Geometrically, in the plane with |s'\rangle as the horizontal axis and |w\rangle as the vertical axis, |s\rangle is a unit vector at angle \theta above the horizontal.

For large N, \sin\theta \approx \theta (the small-angle approximation), so \theta \approx 1/\sqrt N. For N = 10^6, \theta \approx 10^{-3} radians — about 0.057°. The initial state is almost flat against the |s'\rangle axis, and measurement would give you a marked input with probability \sin^2\theta = 1/N — one in a million. To find w you must rotate this near-horizontal arrow up to the vertical axis. The rest of the chapter is a geometry problem about how fast you can rotate.

The 2D plane spanned by |w⟩ and |s'⟩A 2D coordinate plane with the horizontal axis labelled ket s prime (unmarked superposition) and the vertical axis labelled ket w (marked state). The unit circle is drawn as a dashed arc. The initial state ket s is shown as an arrow from the origin at a small angle theta above the horizontal, very close to the horizontal axis. Labels indicate ket s has coordinates (cos theta, sin theta) with sin theta = 1 over root N. A caption below reads "the entire algorithm lives in this plane — no component ever leaves it".Grover's 2D plane — |w⟩ vertical, |s'⟩ horizontal|s'⟩uniform over unmarked|w⟩marked basis state|s⟩= sin θ |w⟩ + cos θ |s'⟩θsin θ = 1/√N, cos θ = √(N−1)/√N|s⟩ sits at a tiny angle above the horizontal — probability of |w⟩ is sin²θ = 1/N
The two-dimensional plane in which Grover's algorithm lives. The horizontal axis is $|s'\rangle$ (uniform superposition over the $N - 1$ unmarked states); the vertical axis is $|w\rangle$ (the marked basis state). These two unit vectors are orthogonal, so they span a 2D subspace of the full $N$-dimensional Hilbert space. The initial Grover state $|s\rangle = H^{\otimes n}|0\rangle^{\otimes n}$ lives in this plane at a small angle $\theta$ above $|s'\rangle$, where $\sin\theta = 1/\sqrt N$. Every subsequent state the algorithm visits also lives in this plane — the algorithm is a trajectory on a flat sheet of paper, not a journey through $N$-dimensional space.

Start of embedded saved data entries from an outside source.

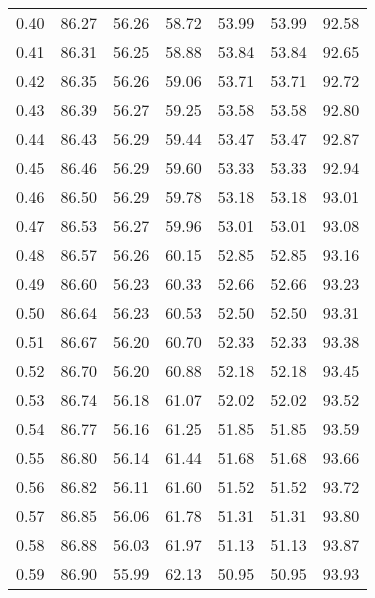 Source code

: \begin{tabular}{|c|c|c|c|c|c|c|}
      0.40 &     86.27 &     56.26 &      58.72 &   53.99 &      53.99 &         92.58 \\
      0.41 &     86.31 &     56.25 &      58.88 &   53.84 &      53.84 &         92.65 \\
      0.42 &     86.35 &     56.26 &      59.06 &   53.71 &      53.71 &         92.72 \\
      0.43 &     86.39 &     56.27 &      59.25 &   53.58 &      53.58 &         92.80 \\
      0.44 &     86.43 &     56.29 &      59.44 &   53.47 &      53.47 &         92.87 \\
      0.45 &     86.46 &     56.29 &      59.60 &   53.33 &      53.33 &         92.94 \\
      0.46 &     86.50 &     56.29 &      59.78 &   53.18 &      53.18 &         93.01 \\
      0.47 &     86.53 &     56.27 &      59.96 &   53.01 &      53.01 &         93.08 \\
      0.48 &     86.57 &     56.26 &      60.15 &   52.85 &      52.85 &         93.16 \\
      0.49 &     86.60 &     56.23 &      60.33 &   52.66 &      52.66 &         93.23 \\
      0.50 &     86.64 &     56.23 &      60.53 &   52.50 &      52.50 &         93.31 \\
      0.51 &     86.67 &     56.20 &      60.70 &   52.33 &      52.33 &         93.38 \\
      0.52 &     86.70 &     56.20 &      60.88 &   52.18 &      52.18 &         93.45 \\
      0.53 &     86.74 &     56.18 &      61.07 &   52.02 &      52.02 &         93.52 \\
      0.54 &     86.77 &     56.16 &      61.25 &   51.85 &      51.85 &         93.59 \\
      0.55 &     86.80 &     56.14 &      61.44 &   51.68 &      51.68 &         93.66 \\
      0.56 &     86.82 &     56.11 &      61.60 &   51.52 &      51.52 &         93.72 \\
      0.57 &     86.85 &     56.06 &      61.78 &   51.31 &      51.31 &         93.80 \\
      0.58 &     86.88 &     56.03 &      61.97 &   51.13 &      51.13 &         93.87 \\
      0.59 &     86.90 &     55.99 &      62.13 &   50.95 &      50.95 &         93.93 \\

\end{tabular}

Two reflections make a rotation

The Grover iteration is G = D \cdot O, where O is the phase oracle and D is the diffusion operator. Each of these, restricted to the 2D plane, turns out to be a reflection — an operation that flips a state about some axis. And a basic fact of 2D geometry is that two reflections compose to a rotation, where the rotation angle is twice the angle between the two reflection axes.

The oracle is a reflection about the |s'⟩ axis

The phase oracle acts on basis states as

O|x\rangle = \begin{cases}-|x\rangle & \text{if } x = w,\\ +|x\rangle & \text{if } x \ne w.\end{cases}

In the 2D plane, O|w\rangle = -|w\rangle and O|s'\rangle = +|s'\rangle (since |s'\rangle is a combination of unmarked basis vectors, all unchanged by O). So in the basis (|s'\rangle, |w\rangle) the matrix of O is

O = \begin{pmatrix} 1 & 0 \\ 0 & -1 \end{pmatrix}.

This is the matrix of reflection about the horizontal (|s'\rangle) axis: it leaves the horizontal component unchanged and flips the sign of the vertical (|w\rangle) component. Geometrically, O takes any state in the plane and reflects it about the |s'\rangle axis.

Why this is a reflection and not a rotation: a reflection flips across a line and preserves distances; it has determinant -1. Check: \det O = (1)(-1) - 0 = -1. A rotation has determinant +1. The sign of the determinant is the deep algebraic signature of orientation-reversing (reflection) versus orientation-preserving (rotation). O reverses orientation, so it is a reflection.

The diffusion operator is a reflection about |s⟩

The diffusion operator is D = 2|s\rangle\langle s| - I. Its action on any vector |v\rangle is

D|v\rangle = 2\langle s | v\rangle\,|s\rangle - |v\rangle.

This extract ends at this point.